Work to be completed —
Both the line with "What it illustrates" and the line with "user input, and event handling." in the records below must appear in the output, along with every line between them, exactly and with nothing added.

Input for this task —
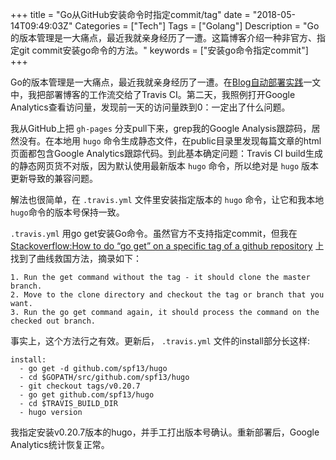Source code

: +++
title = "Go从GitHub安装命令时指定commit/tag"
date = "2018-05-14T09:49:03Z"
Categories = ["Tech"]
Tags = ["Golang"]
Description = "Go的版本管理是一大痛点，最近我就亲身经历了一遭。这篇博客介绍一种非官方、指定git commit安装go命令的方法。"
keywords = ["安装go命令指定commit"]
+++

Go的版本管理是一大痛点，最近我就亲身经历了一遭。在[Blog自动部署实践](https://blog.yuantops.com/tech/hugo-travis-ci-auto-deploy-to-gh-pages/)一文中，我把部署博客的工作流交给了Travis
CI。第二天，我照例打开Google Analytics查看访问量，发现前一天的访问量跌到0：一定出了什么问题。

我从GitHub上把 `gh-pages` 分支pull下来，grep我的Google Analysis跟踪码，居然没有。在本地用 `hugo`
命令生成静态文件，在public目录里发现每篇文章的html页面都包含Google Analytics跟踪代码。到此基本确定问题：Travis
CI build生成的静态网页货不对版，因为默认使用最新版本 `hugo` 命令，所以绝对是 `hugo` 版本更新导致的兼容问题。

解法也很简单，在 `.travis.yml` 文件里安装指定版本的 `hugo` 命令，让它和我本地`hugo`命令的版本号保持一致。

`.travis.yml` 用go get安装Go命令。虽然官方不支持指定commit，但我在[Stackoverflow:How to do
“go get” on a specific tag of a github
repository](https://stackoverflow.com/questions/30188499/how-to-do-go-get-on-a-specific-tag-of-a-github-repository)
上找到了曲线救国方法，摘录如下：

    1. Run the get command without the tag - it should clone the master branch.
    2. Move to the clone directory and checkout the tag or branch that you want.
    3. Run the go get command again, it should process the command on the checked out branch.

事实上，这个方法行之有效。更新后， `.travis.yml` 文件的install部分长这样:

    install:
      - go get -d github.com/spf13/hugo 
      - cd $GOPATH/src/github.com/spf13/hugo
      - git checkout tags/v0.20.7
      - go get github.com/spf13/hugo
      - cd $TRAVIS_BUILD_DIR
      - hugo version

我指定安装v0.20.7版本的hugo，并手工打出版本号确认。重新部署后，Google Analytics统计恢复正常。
---
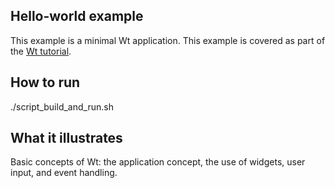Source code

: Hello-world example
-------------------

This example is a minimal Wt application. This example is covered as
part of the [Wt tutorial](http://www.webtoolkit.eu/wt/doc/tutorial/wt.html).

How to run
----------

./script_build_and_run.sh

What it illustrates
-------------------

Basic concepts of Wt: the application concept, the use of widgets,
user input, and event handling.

Exercise answer —
What it illustrates
-------------------

Basic concepts of Wt: the application concept, the use of widgets,
user input, and event handling.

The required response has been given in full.